The tinplate segment of the U.S. steel market
is comparatively small-shipments of just 3 million tons
annually in an industry that generally manufactures more than
100 million tons of steel per year.
It's a difficult product to make, too, given
strict customer requirements for flatness and finish, needs
that essentially take mini-mills-some 70 percent of total U.S.
production capacity-out of the game. Therein lie opportunities
for the limited number of producers, according to steel
industry analysts. Only three producers are significant
manufacturers of tinplate in the United States, and while that
small number would seem to open the door for others to get into
the market, such moves are unlikely at best.
"It's very difficult to make tinplate," said
Chuck Bradford, industry analyst at Affiliated Research Group,
New York. "Flatness is very important to customers, and the
uniformity of the coating is important, too. Not very many
(steelmakers) can make it to the specifications the customers
need. You have to have degassing capabilities to be able to get
what (tinplate customers) want. That shuts out a lot of the
mini-mills right there. The mini-mills can't make this
The market thus is limited to ArcelorMittal
USA, Chicago, and U.S. Steel Corp., Pittsburgh, which
manufacture tinplate and other tin mill products; and USS-Posco
Industries Inc., Pittsburg, Calif., a joint venture of U.S.
Steel and Posco Ltd., Seoul, South Korea, and Ohio Coatings
Co., Yorkville, Ohio, a subsidiary of Severstal North America
Inc., Dearborn, Mich., which apply tin coating to substrate
provided by their parent companies.
Those companies, like others in the North
American steel industry, were hit hard by price volatility for
most products beginning in late 2008, when the global economic
downturn began to develop. The price for hot-rolled sheet, for
example, peaked at around $1,100 per ton in July 2008, only to
plummet to $380 per ton by May 2009.
Tin products pricing, however, held its own.
Producers generally need a margin of $300 to $400 per ton on
tinplate vs. hot rolled to make tinplate profitable. They were
able to get those margins despite hot-rolled price volatility
thanks to contract pricing negotiated a year earlier, and on
the fact that demand remained stable.
"In the first half of the year tin products
were the most stable part of the steel business," John Tumazos,
analyst at Very Independent Research LLC, Holmdel, N.J., said.
"Food and aerosol products and lubricant products are the ones
that were least tied to inventory fluctuations."

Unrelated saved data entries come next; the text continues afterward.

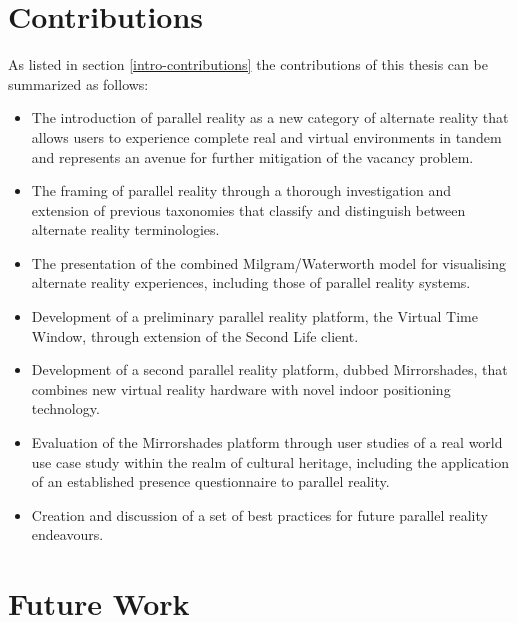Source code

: 
\section{Contributions}

As listed in section \ref{intro-contributions} the contributions of this thesis can be summarized as follows:

\begin{itemize}
	\item The introduction of parallel reality as a new category of alternate reality that allows users to experience complete real and virtual environments in tandem and represents an avenue for further mitigation of the vacancy problem.
	\item The framing of parallel reality through a thorough investigation and extension of previous taxonomies that classify and distinguish between alternate reality terminologies.
	\item The presentation of the combined Milgram/Waterworth model for visualising alternate reality experiences, including those of parallel reality systems.
	\item Development of a preliminary parallel reality platform, the Virtual Time Window, through extension of the Second Life client.
	\item Development of a second parallel reality platform, dubbed Mirrorshades, that combines new virtual reality hardware with novel indoor positioning technology.
	\item Evaluation of the Mirrorshades platform through user studies of a real world use case study within the realm of cultural heritage, including the application of an established presence questionnaire to parallel reality.
	\item Creation and discussion of a set of best practices for future parallel reality endeavours.
\end{itemize}


\section{Future Work}

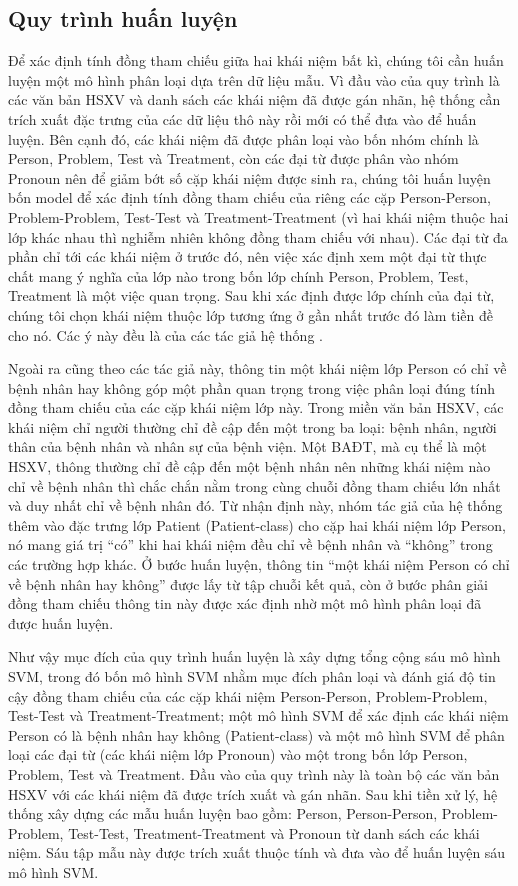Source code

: \subsection*{Quy trình huấn luyện}
Để xác định tính đồng tham chiếu giữa hai khái niệm bất kì, chúng tôi cần huấn luyện một mô hình phân loại dựa trên dữ liệu mẫu. Vì đầu vào của quy trình là các văn bản HSXV và danh sách các khái niệm đã được gán nhãn, hệ thống cần trích xuất đặc trưng của các dữ liệu thô này rồi mới có thể đưa vào để huấn luyện. Bên cạnh đó, các khái niệm đã được phân loại vào bốn nhóm chính là Person, Problem, Test và Treatment, còn các đại từ được phân vào nhóm Pronoun nên để giảm bớt số cặp khái niệm được sinh ra, chúng tôi huấn luyện bốn model để xác định tính đồng tham chiếu của riêng các cặp Person-Person, Problem-Problem, Test-Test và Treatment-Treatment (vì hai khái niệm thuộc hai lớp khác nhau thì nghiễm nhiên không đồng tham chiếu với nhau). Các đại từ đa phần chỉ tới các khái niệm ở trước đó, nên việc xác định xem một đại từ thực chất mang ý nghĩa của lớp nào trong bốn lớp chính Person, Problem, Test, Treatment là một việc quan trọng. Sau khi xác định được lớp chính của đại từ, chúng tôi chọn khái niệm thuộc lớp tương ứng ở gần nhất trước đó làm tiền đề cho nó. Các ý này đều là của các tác giả hệ thống \cite{YanXu2012}.

Ngoài ra cũng theo các tác giả này, thông tin một khái niệm lớp Person có chỉ về bệnh nhân hay không góp một phần quan trọng trong việc phân loại đúng tính đồng tham chiếu của các cặp khái niệm lớp này. Trong miền văn bản HSXV, các khái niệm chỉ người thường chỉ đề cập đến một trong ba loại: bệnh nhân, người thân của bệnh nhân và nhân sự của bệnh viện. Một BAĐT, mà cụ thể là một HSXV, thông thường chỉ đề cập đến một bệnh nhân nên những khái niệm nào chỉ về bệnh nhân thì chắc chắn nằm trong cùng chuỗi đồng tham chiếu lớn nhất và duy nhất chỉ về bệnh nhân đó. Từ nhận định này, nhóm tác giả của hệ thống \cite{YanXu2012} thêm vào đặc trưng lớp Patient (Patient-class) cho cặp hai khái niệm lớp Person, nó mang giá trị ``có'' khi hai khái niệm đều chỉ về bệnh nhân và ``không'' trong các trường hợp khác. Ở bước huấn luyện, thông tin ``một khái niệm Person có chỉ về bệnh nhân hay không'' được lấy từ tập chuỗi kết quả, còn ở bước phân giải đồng tham chiếu thông tin này được xác định nhờ một mô hình phân loại đã được huấn luyện.

Như vậy mục đích của quy trình huấn luyện là xây dựng tổng cộng sáu mô hình SVM, trong đó bốn mô hình SVM nhằm mục đích phân loại và đánh giá độ tin cậy đồng tham chiếu của các cặp khái niệm Person-Person, Problem-Problem, Test-Test và Treatment-Treatment; một mô hình SVM để xác định các khái niệm Person có là bệnh nhân hay không (Patient-class) và một mô hình SVM để phân loại các đại từ (các khái niệm lớp Pronoun) vào một trong bốn lớp Person, Problem, Test và Treatment. Đầu vào của quy trình này là toàn bộ các văn bản HSXV với các khái niệm đã được trích xuất và gán nhãn. Sau khi tiền xử lý, hệ thống xây dựng các mẫu huấn luyện bao gồm: Person, Person-Person, Problem-Problem, Test-Test, Treatment-Treatment và Pronoun từ danh sách các khái niệm. Sáu tập mẫu này được trích xuất thuộc tính và đưa vào để huấn luyện sáu mô hình SVM. 

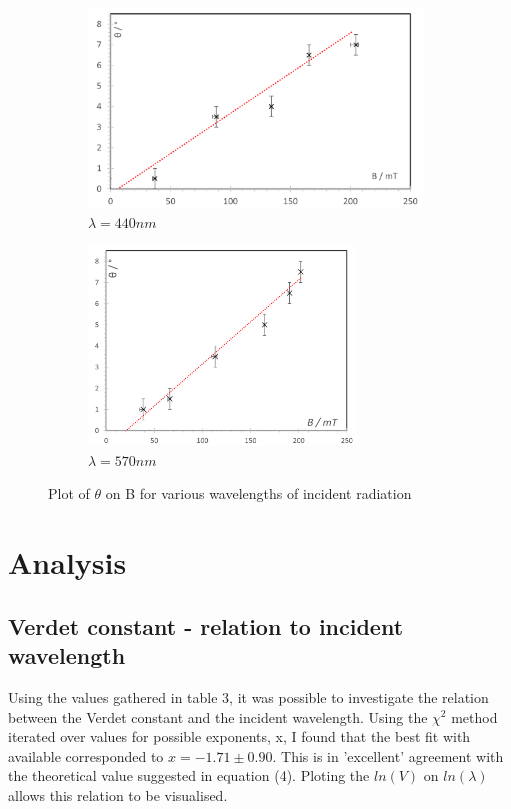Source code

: \documentclass{article}%
\begin{document}
\begin{figure}[H]
    \begin{subfigure}{0.475\textwidth}
        \includegraphics[width=\textwidth, height=200px]{blue.png}
        \caption{$\lambda = 440nm$}
        \label{fig:third}
    \end{subfigure}
    \hfill
    \begin{subfigure}{0.475\textwidth}
        \includegraphics[width=\textwidth, height=200px]{white.png}
        \caption{$\lambda = 570nm$}
        \label{fig:third}
    \end{subfigure}
    \hfill
    \caption{Plot of $\theta$ on B for various wavelengths of incident radiation}
    \label{fig:figures}
\end{figure}

\section{Analysis}
\subsection{Verdet constant - relation to incident wavelength}

Using the values gathered in table 3, it was possible to investigate the relation between the Verdet constant and the incident wavelength. Using the $\chi^{2}$ method iterated over values for possible exponents, x, I found that the best fit with available corresponded to $x = -1.71 \pm 0.90 $.
This is in 'excellent' agreement \cite{HH} with the theoretical value suggested in equation (4). Ploting the $ln(V)$ on $ln(\lambda)$ allows this relation to be visualised.
\end{document}
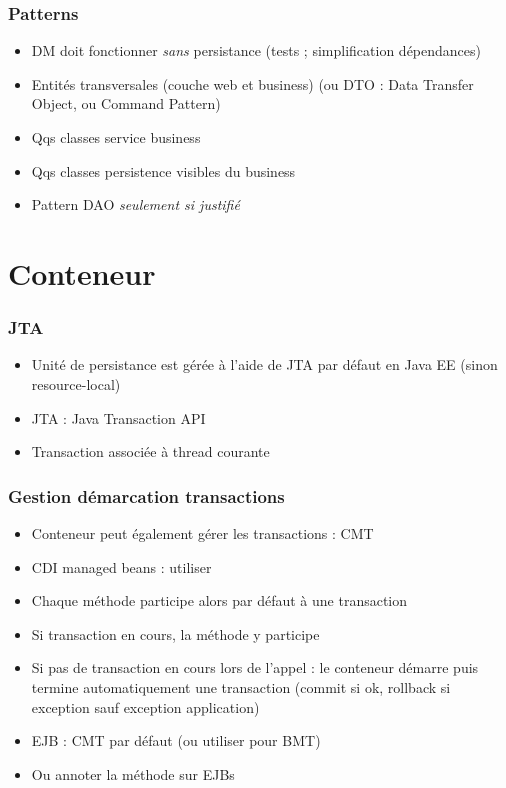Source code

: \documentclass[french, english]{beamer}
\begin{document}
\begin{frame}
	\frametitle{Patterns}
	\begin{itemize}
		\item DM doit fonctionner \emph{sans} persistance (tests ;  simplification dépendances)
		\item Entités transversales (couche web et business) (ou DTO : Data Transfer Object, ou Command Pattern)
		\item Qqs classes service business
		\item Qqs classes persistence visibles du business
		\item Pattern DAO \emph{seulement si justifié}
	\end{itemize}
\end{frame}

\appendix
\section{Conteneur}
\begin{frame}
	\frametitle{JTA}
	\begin{itemize}
		\item Unité de persistance est gérée à l’aide de JTA {\tiny par défaut en Java EE (sinon \og{}resource-local\fg{})}
		\item JTA : Java Transaction API
		\item Transaction associée à thread courante
	\end{itemize}
\end{frame}

\begin{frame}
	\frametitle{Gestion démarcation transactions}
	\begin{itemize}
		\item Conteneur peut également gérer les transactions : CMT
		\item CDI managed beans : utiliser 
		\item Chaque méthode participe alors par défaut à une transaction
		\item Si transaction en cours, la méthode y participe
		\item Si pas de transaction en cours lors de l’appel : le conteneur démarre puis termine automatiquement une transaction (commit si ok, rollback si exception {\tiny sauf exception application})
		\item EJB : CMT par défaut {\tiny (ou utiliser  pour BMT)}
		\item Ou annoter la méthode  sur EJBs
	\end{itemize}
\end{frame}
\end{document}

Luke Folta, analyst at Longbow Research,
Independence, Ohio, offered a similar view, but noted that
little information related to annual tin product sales is
available from producers. "They generally make their sales
available to us over a five-year period, so there is not a lot
of visibility there," he said. "It's a market that has not
received a lot of focus (in 2009), but it has been more stable
than most of the other steel markets."
Statistics from the American Iron and Steel
Institute (AISI), Washington, indicate how stable the market
has been: Total U.S. tin product shipments have been around 2.8
million tons annually since 2005, with tinplate accounting for
about 2 million tons.
With few players in the market, pricing
generally is not a big issue, Bradford said. "The big battle
they face is in quality. Rejection rates from can makers, I am
told, are usually pretty high. When you get into Europe and
Japan, they have good enough quality that they are making
(steel) beverage cans, which is something we do not do here.

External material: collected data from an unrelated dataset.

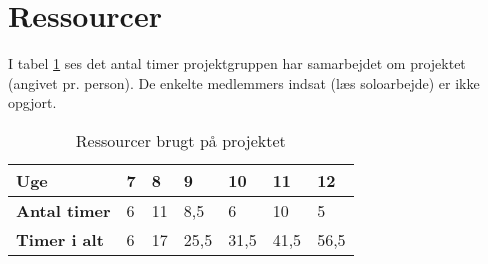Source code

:\section{Ressourcer}
I tabel \ref{table:ressourcer} ses det antal timer projektgruppen har samarbejdet om projektet (angivet pr. person). De enkelte medlemmers indsat (læs soloarbejde) er ikke opgjort.\\

\begin{table}[h]
    \centering
    \begin{tabular}{|p{3cm}|p{1cm}|p{1cm}|p{1cm}|p{1cm}|p{1cm}|p{1cm}|} 
        \hline
        \textbf{Uge}         & \textbf{7} & \textbf{8} & \textbf{9} & \textbf{10} & \textbf{11} & \textbf{12}   \\ 
        \hline
        \textbf{Antal timer} & 6          & 11         & 8,5        & 6           & 10          & 5            \\ 
        \hline
        \textbf{Timer i alt} & 6          & 17         & 25,5       & 31,5        & 41,5        & 56,5          \\
        \hline
    \end{tabular}
    \caption{Ressourcer brugt på projektet}
    \label{table:ressourcer}
\end{table}
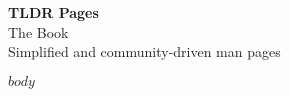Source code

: \documentclass[
  12pt,    %
  DIV12,   %
  a4paper, %
  oneside, %
]{scrreprt}
\begin{document}
  \thispagestyle{plain}

  \begin{titlepage}
    \begin{center}
      \vspace*{11em}
      \huge{\textbf{TLDR Pages}}\\[1em]
      \LARGE{The Book}\\[3em]
      \large{Simplified and community-driven man pages}\\[1em]
    \end{center}
  \end{titlepage}

  \tableofcontents %

  $body$ %
\end{document}
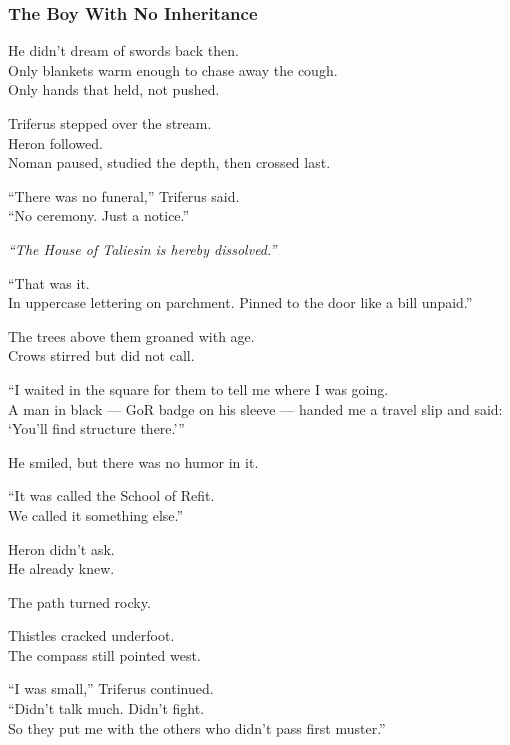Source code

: \documentclass[12pt]{article}
\begin{document}
\dotfill


\subsubsection*{The Boy With No Inheritance}

He didn’t dream of swords back then.\\
Only blankets warm enough to chase away the cough.\\
Only hands that held, not pushed.

\vspace{1em}

Triferus stepped over the stream.\\
Heron followed.\\
Noman paused, studied the depth, then crossed last.

“There was no funeral,” Triferus said.\\
“No ceremony. Just a notice.”

\textit{“The House of Taliesin is hereby dissolved.”}

“That was it.\\
In uppercase lettering on parchment. Pinned to the door like a bill unpaid.”

\vspace{1em}

The trees above them groaned with age.\\
Crows stirred but did not call.

“I waited in the square for them to tell me where I was going.\\
A man in black — GoR badge on his sleeve — handed me a travel slip and said: ‘You’ll find structure there.’”

He smiled, but there was no humor in it.

“It was called the School of Refit.\\
We called it something else.”

Heron didn’t ask.\\
He already knew.

\vspace{1em}

The path turned rocky.

Thistles cracked underfoot.\\
The compass still pointed west.

“I was small,” Triferus continued.\\
“Didn’t talk much. Didn’t fight.\\
So they put me with the others who didn’t pass first muster.”
\end{document}
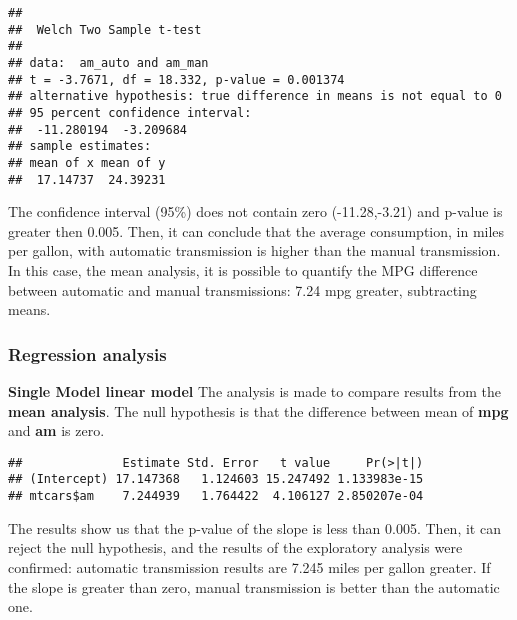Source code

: \documentclass[
]{article}
\newenvironment{Shaded}{\begin{snugshade}}{\end{snugshade}}
\newcommand{\FunctionTok}[1]{\textcolor[rgb]{0.13,0.29,0.53}{\textbf{#1}}}
\newcommand{\NormalTok}[1]{#1}
\newcommand{\OtherTok}[1]{\textcolor[rgb]{0.56,0.35,0.01}{#1}}
\newcommand{\SpecialCharTok}[1]{\textcolor[rgb]{0.81,0.36,0.00}{\textbf{#1}}}
\begin{document}
\begin{verbatim}
## 
##  Welch Two Sample t-test
## 
## data:  am_auto and am_man
## t = -3.7671, df = 18.332, p-value = 0.001374
## alternative hypothesis: true difference in means is not equal to 0
## 95 percent confidence interval:
##  -11.280194  -3.209684
## sample estimates:
## mean of x mean of y 
##  17.14737  24.39231
\end{verbatim}

The confidence interval (95\%) does not contain zero (-11.28,-3.21) and
p-value is greater then 0.005. Then, it can conclude that the average
consumption, in miles per gallon, with automatic transmission is higher
than the manual transmission. In this case, the mean analysis, it is
possible to quantify the MPG difference between automatic and manual
transmissions: 7.24 mpg greater, subtracting means.

\hypertarget{regression-analysis}{%
\subsubsection{Regression analysis}\label{regression-analysis}}

\textbf{Single Model linear model} The analysis is made to compare
results from the \textbf{mean analysis}. The null hypothesis is that the
difference between mean of \textbf{mpg} and \textbf{am} is zero.

\begin{Shaded}
\end{Shaded}

\begin{verbatim}
##              Estimate Std. Error   t value     Pr(>|t|)
## (Intercept) 17.147368   1.124603 15.247492 1.133983e-15
## mtcars$am    7.244939   1.764422  4.106127 2.850207e-04
\end{verbatim}

The results show us that the p-value of the slope is less than 0.005.
Then, it can reject the null hypothesis, and the results of the
exploratory analysis were confirmed: automatic transmission results are
7.245 miles per gallon greater. If the slope is greater than zero,
manual transmission is better than the automatic one.
\end{document}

But there has not been a new hot-strip mill built in the U.S.
in 35 years, and you can't make this stuff on a mini-mill. You
get too much nitrogen in the electric furnace process and you
don't have the flexibility in the steel that you do when it has
been degassed. It's hard to make."
Tumazos said the ability to deliver quality
and service is likely what separates the competitors. He used
ArcelorMittal Weirton of Weirton, W.Va., as one example of the
issues that U.S. competitors face. "When Weirton Steel was an
independent company, they took great pride in their tin mill,"
he said. "I'm sure the people who work there still are proud of
what they can do, but I wonder if it gets the same focus as
part of a 150-million-ton company. U.S. Steel takes great pride
in its tinplate, too. It's a solid market for them."
Thus, customers most likely make their
decisions on where to source supply based more on quality and
service than on price, Tumazos said. In commodity products like
hot rolled, price most often is the driver. "I would think
that, given the structure of the (tin products) market,
customers are very concerned with quality. There is a great
opportunity for (suppliers) to compete based on who provides
the most consistent quality and service."